The library is engaging extensively with the Queen’s university community to raise awareness of the challenges with prevalent publishing models and listen to individuals’ perspectives. In 2016-17, consultations included a forum co-sponsored by the Senate Library Committee, and presentations to 13 academic groups across the university, including Senate and Faculty Boards. Similar consultations have continued  throughout 2017 and 2018. And, liaison librarians continue to monitor the needs of their disciplines on an ongoing basis.

To learn more about which journals are important to Queen’s researchers, we engaged in a Journal Usage Project in 2016-17.

2. Identify High Value Journals for Queen’s 

The Journal Usage Project data analysis completed in 2017-18 showed that:

  • 15.22% of all available journals appear to be considered high priority by the Queen’s community (preliminary estimate)
  • The cost per use is extremely high in some cases – in the thousands of dollars for a single article

In the spring of 2018 we invited Queen’s faculty members and graduate students to review a database of the highly-valued journal titles, as identified by the JUP to tell us if we missed anything.  

3. Pilot Implementation

The library will continue to provide you with the information you need.

Buillding on the observations from the Journal Usage Project and further community input obtained in Spring 2018, we analyzed the best options for obtaining journal articles. Considerations included:

  • researchers’ input regarding Queen’s highly-valued journals 
  • perpetual access to backfiles, for example through Scholar’s Portal
  • consortial offerings and pricing
  • cost per use
  • Open Access availability
  • document delivery and inter-library loan options
  • other factors as they arise in an evolving landscape.

Beginning in 2019 the library will pilot alternative access options for a small subset of journal articles. The pilot will be guided by the results of Queen’s Journal Usage Project and the high-value journals identified by the Queen’s community.

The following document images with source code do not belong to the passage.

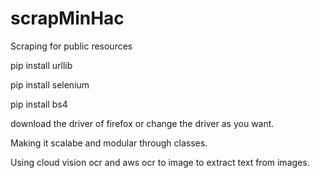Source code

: # scrapMinHac
Scraping for public resources

pip install urllib

pip install selenium

pip install bs4

download the driver of firefox or change the driver as you want.

Making it scalabe and modular through classes.

Using cloud vision ocr and aws ocr to image to extract text from images.
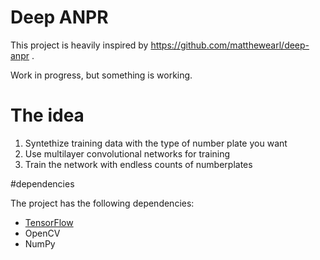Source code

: # Deep ANPR

 This project is heavily inspired by https://github.com/matthewearl/deep-anpr . 
 
 Work in progress, but something is working. 
 
 # The idea
 1. Syntethize training data with the type of number plate you want
 2. Use multilayer convolutional networks for training
 3. Train the network with endless counts of numberplates

#dependencies
 
The project has the following dependencies:

* [TensorFlow](https://tensorflow.org)
* OpenCV
* NumPy 

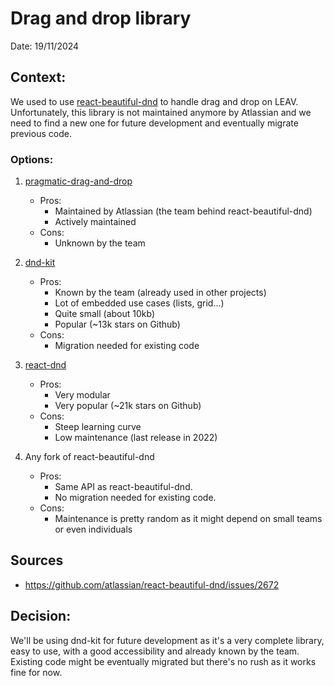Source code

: # Drag and drop library

Date: 19/11/2024

## Context:

We used to use [react-beautiful-dnd](https://github.com/atlassian/react-beautiful-dnd) to handle drag and drop on LEAV. Unfortunately, this library is not maintained anymore by Atlassian and we need to find a new one for future development and eventually migrate previous code.

### Options:
1. [pragmatic-drag-and-drop](https://github.com/atlassian/pragmatic-drag-and-drop)
    - Pros:
        - Maintained by Atlassian (the team behind react-beautiful-dnd)
        - Actively maintained
    - Cons:
        - Unknown by the team

2. [dnd-kit](https://github.com/clauderic/dnd-kit)
    - Pros:
        - Known by the team (already used in other projects)
        - Lot of embedded use cases (lists, grid...)
        - Quite small (about 10kb)
        - Popular (~13k stars on Github)
    - Cons:
        - Migration needed for existing code

3. [react-dnd](https://github.com/react-dnd/react-dnd)
    - Pros:
        - Very modular
        - Very popular (~21k stars on Github)
    - Cons:
        - Steep learning curve
        - Low maintenance (last release in 2022)

4. Any fork of react-beautiful-dnd
    - Pros:
        - Same API as react-beautiful-dnd.
        - No migration needed for existing code.
    - Cons:
        - Maintenance is pretty random as it might depend on small teams or even individuals

## Sources
- https://github.com/atlassian/react-beautiful-dnd/issues/2672

## Decision:

We'll be using dnd-kit for future development as it's a very complete library, easy to use, with a good accessibility and already known by the team.
Existing code might be eventually migrated but there's no rush as it works fine for now.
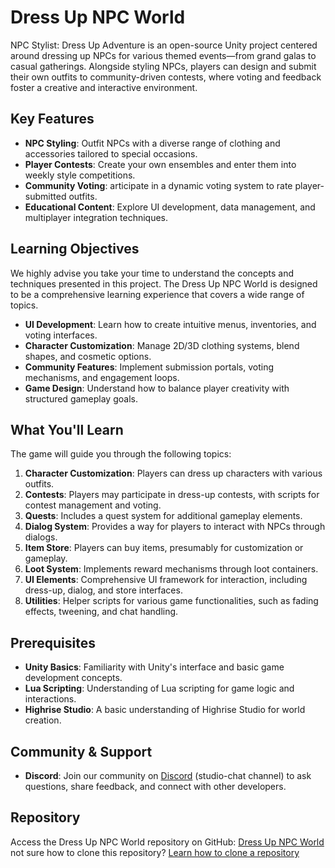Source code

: # Dress Up NPC World

NPC Stylist: Dress Up Adventure is an open-source Unity project centered around dressing up NPCs for various themed events—from grand galas to casual gatherings. Alongside styling NPCs, players can design and submit their own outfits to community-driven contests, where voting and feedback foster a creative and interactive environment.

## Key Features

- **NPC Styling**: Outfit NPCs with a diverse range of clothing and accessories tailored to special occasions.
- **Player Contests**: Create your own ensembles and enter them into weekly style competitions.
- **Community Voting**: articipate in a dynamic voting system to rate player-submitted outfits.
- **Educational Content**: Explore UI development, data management, and multiplayer integration techniques.

## Learning Objectives

<Note type="warning">
We highly advise you take your time to understand the concepts and techniques presented in this project. The Dress Up NPC World is designed to be a comprehensive learning experience that covers a wide range of topics.
</Note>

- **UI Development**: Learn how to create intuitive menus, inventories, and voting interfaces.
- **Character Customization**: Manage 2D/3D clothing systems, blend shapes, and cosmetic options.
- **Community Features**: Implement submission portals, voting mechanisms, and engagement loops.
- **Game Design**: Understand how to balance player creativity with structured gameplay goals.

## What You'll Learn

The game will guide you through the following topics:

1. **Character Customization**: Players can dress up characters with various outfits.
2. **Contests**: Players may participate in dress-up contests, with scripts for contest management and voting.
3. **Quests**: Includes a quest system for additional gameplay elements.
4. **Dialog System**: Provides a way for players to interact with NPCs through dialogs.
5. **Item Store**: Players can buy items, presumably for customization or gameplay.
6. **Loot System**: Implements reward mechanisms through loot containers.
7. **UI Elements**: Comprehensive UI framework for interaction, including dress-up, dialog, and store interfaces.
8. **Utilities**: Helper scripts for various game functionalities, such as fading effects, tweening, and chat handling.

## Prerequisites

- **Unity Basics**: Familiarity with Unity's interface and basic game development concepts.
- **Lua Scripting**: Understanding of Lua scripting for game logic and interactions.
- **Highrise Studio**: A basic understanding of Highrise Studio for world creation.

## Community & Support

- **Discord**: Join our community on [Discord](https://discord.gg/highrise) (studio-chat channel) to ask questions, share feedback, and connect with other developers.

## Repository

Access the Dress Up NPC World repository on GitHub: [Dress Up NPC World](https://github.com/pocketzworld/DressUpNPC-World/tree/main) not sure how to clone this repository? [Learn how to clone a repository](https://docs.github.com/en/repositories/creating-and-managing-repositories/cloning-a-repository)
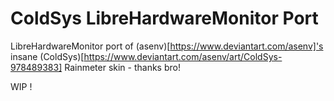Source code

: # ColdSys LibreHardwareMonitor Port

LibreHardwareMonitor port of (asenv)[https://www.deviantart.com/asenv]'s insane (ColdSys)[https://www.deviantart.com/asenv/art/ColdSys-978489383] Rainmeter skin - thanks bro!

WIP !
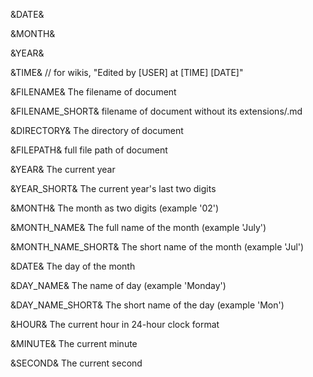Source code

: &DATE&

&MONTH&

&YEAR&

&TIME& // for wikis, "Edited by [USER] at [TIME] [DATE]"

&FILENAME& The filename of document

&FILENAME_SHORT& filename of document without its extensions/.md

&DIRECTORY& The directory of document

&FILEPATH& full file path of document

&YEAR& The current year

&YEAR_SHORT& The current year's last two digits

&MONTH& The month as two digits (example '02')

&MONTH_NAME& The full name of the month (example 'July')

&MONTH_NAME_SHORT& The short name of the month (example 'Jul')

&DATE& The day of the month

&DAY_NAME& The name of day (example 'Monday')

&DAY_NAME_SHORT& The short name of the day (example 'Mon')

&HOUR& The current hour in 24-hour clock format

&MINUTE& The current minute

&SECOND& The current second

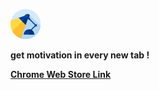 ![Alt text](img/icon48.png?raw=true "Title")

**get motivation in every new tab !**

**[Chrome Web Store Link](https://chrome.google.com/webstore/detail/motivational-new-tab/eafaenflohjfeclijaamobpjedbebopg?hl=tr&authuser=0)**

We will continue to consult with faculty and students in evaluating alternative access models to journal articles, and more flexible acquisitions practices to support research and teaching at the university.

Modifying Acquisitions Practices (MAP) Pilot

What Others are Saying

There is widespread (even if not universal) agreement that something is deeply wrong with the current system of academic publishing… The basic point…. is that the really hard parts — the writing of papers, and the peer review and selection of the ones to publish — are done voluntarily by academics, and modern technology makes things like typesetting and dissemination extremely cheap. And yet publishers are making more money than ever before. They do this by insisting that we give them ownership of the content we produce… 

… we cannot buy our way out of this … We really have to change the model.

…la consultation démontre clairement l'effet pernicieux de la mainmise des éditeurs commerciaux sur la diffusion du savoir.

…the consultation clearly demonstrates the harmful stranglehold that commercial publishers have on the dissemination of knowledge.

[Libraries] are developing their own strategies to maintain high-quality collections in the face of publishers’ strategies to maintain high-profit margins.

Why do publishers bundle? It’s about consolidation and money.

Locally, nationally and globally, libraries are investigating ways to provide a path forward for future access to scholarly publishing with the goal of creating a sustainable structure which supports research dissemination.